A Trilogia de Máximo Górki
Em: 22/09/2011, às 20H36
Sim. Podem dizer o que quiserem de Górki. Que ele passeava com Stalin na sua casa de campo, que foi o fundador ou o guru do realismo socialista e outras coisas. É moda desmerecer o gênio. Tudo isso não importa. Tudo o que enterra ou celebra Górki politicamente não passa de firula, lantejoula. O que vale é seu texto, magistral, enxuto, conciso, mortal, deslumbrante na sua trilogia autobiográfica, sob todos os aspectos uma obra-prima. A edição dos três livros, Infância, Ganhando Meu Pão e Minhas Universidades, é da Cosac Naify. Tradução, apresentação, ensaios e informações valiosas sobre o autor são de Rubens Figueiredo e Boris Schnaiderman.
Quem lê Máximo Górki, não precisa ler mais nada. Algumas cenas nos deslumbram pela contundência, pela precisão dos detalhes, pelo fragor da narrativa, pela atualidade. Fellini deve ter lido, pois a literatura de Górki revela que estamos cercados pelo surrealismo, que a realidade é hiper-real, que os seres humanos são um mural de exceções, o que chamariam hoje de diversidade.
A primeira cena de Infância é a morte do pai do narrador, que coincide com o nascimento do seu irmão, parido pela mãe de luto e em desespero. Há o funeral paterno (em que Górki se preocupa com duas rãs que são enterradas junto com o caixão) e a viagem imediata para a cidade natal da mãe. A criança morre e é carregada numa pequena caixa no camarote do vapor que singra o Rio Volga.
No recinto sinistro, estão a avó, a mãe e ele, o menino Aléksiei, mais tarde "Máximo, o Amargo". A Rússia gelada e chuvosa, o povo em tremendo sofrimento, a família partida e enlouquecida pelas brigas internas começam, então, a desfilar no livro onde cada frase é um punhal e cada parágrafo contém a grandeza do humano.

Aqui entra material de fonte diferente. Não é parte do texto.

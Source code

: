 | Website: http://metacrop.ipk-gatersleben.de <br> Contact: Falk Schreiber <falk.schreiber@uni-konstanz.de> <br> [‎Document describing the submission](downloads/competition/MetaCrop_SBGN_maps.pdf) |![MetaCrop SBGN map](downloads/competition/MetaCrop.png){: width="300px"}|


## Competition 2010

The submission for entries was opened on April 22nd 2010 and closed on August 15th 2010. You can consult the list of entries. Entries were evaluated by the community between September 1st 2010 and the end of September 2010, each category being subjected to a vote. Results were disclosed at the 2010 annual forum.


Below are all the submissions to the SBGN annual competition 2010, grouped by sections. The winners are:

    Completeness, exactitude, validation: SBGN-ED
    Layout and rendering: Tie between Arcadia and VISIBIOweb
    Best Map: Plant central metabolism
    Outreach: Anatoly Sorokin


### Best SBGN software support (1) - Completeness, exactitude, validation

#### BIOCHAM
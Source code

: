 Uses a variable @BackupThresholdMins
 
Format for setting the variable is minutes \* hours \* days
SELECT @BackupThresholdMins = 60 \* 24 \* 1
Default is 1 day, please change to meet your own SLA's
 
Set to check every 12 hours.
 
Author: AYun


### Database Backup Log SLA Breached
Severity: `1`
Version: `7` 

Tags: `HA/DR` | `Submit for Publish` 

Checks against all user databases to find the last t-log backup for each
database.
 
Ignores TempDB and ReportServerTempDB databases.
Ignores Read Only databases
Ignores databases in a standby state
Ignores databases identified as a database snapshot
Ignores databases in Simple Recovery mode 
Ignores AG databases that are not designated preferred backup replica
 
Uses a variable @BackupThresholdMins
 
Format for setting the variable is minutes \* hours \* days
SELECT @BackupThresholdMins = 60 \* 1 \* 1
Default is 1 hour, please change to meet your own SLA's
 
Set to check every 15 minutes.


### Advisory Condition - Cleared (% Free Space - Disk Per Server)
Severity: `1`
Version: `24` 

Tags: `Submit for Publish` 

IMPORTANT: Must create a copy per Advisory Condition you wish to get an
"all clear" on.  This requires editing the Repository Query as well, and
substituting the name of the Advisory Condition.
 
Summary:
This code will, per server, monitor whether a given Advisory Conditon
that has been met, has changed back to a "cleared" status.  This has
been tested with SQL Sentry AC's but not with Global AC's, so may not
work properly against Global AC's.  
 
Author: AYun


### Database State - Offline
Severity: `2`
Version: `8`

Górki ofereceu livro de contos de estréia para várias editoras e foi recusado por todas. Quando conseguiu publicar, houve um estouro. Tornou-se popular e fez amizade com os maiores escritores da época, como Tchekhov e Tolstói. Nas páginas de Infância, vemos como se formou esse caráter onde a inocência duela com a culpa, a vítima dos açoites afia sua capacidade crítica, a travessura prepara a independência e a paisagem hostil inspira um escritor admirável.
Outra cena impressionante é a morte do ciganinho, agregado que fora encontrado ainda bebê na frente da casa dos avôs de Górki, e que foi esmagado por uma cruz pesadíssima, quando esta era carregada do quintal para a igreja. A morte coroa uma série de eventos que definem o perfil do cigano e têm o impacto de uma bala perdida. Não sabemos de onde vêm. Pois vêm desse texto certeiro, esse estopim de chumbo grosso, atirado com fina pontaria.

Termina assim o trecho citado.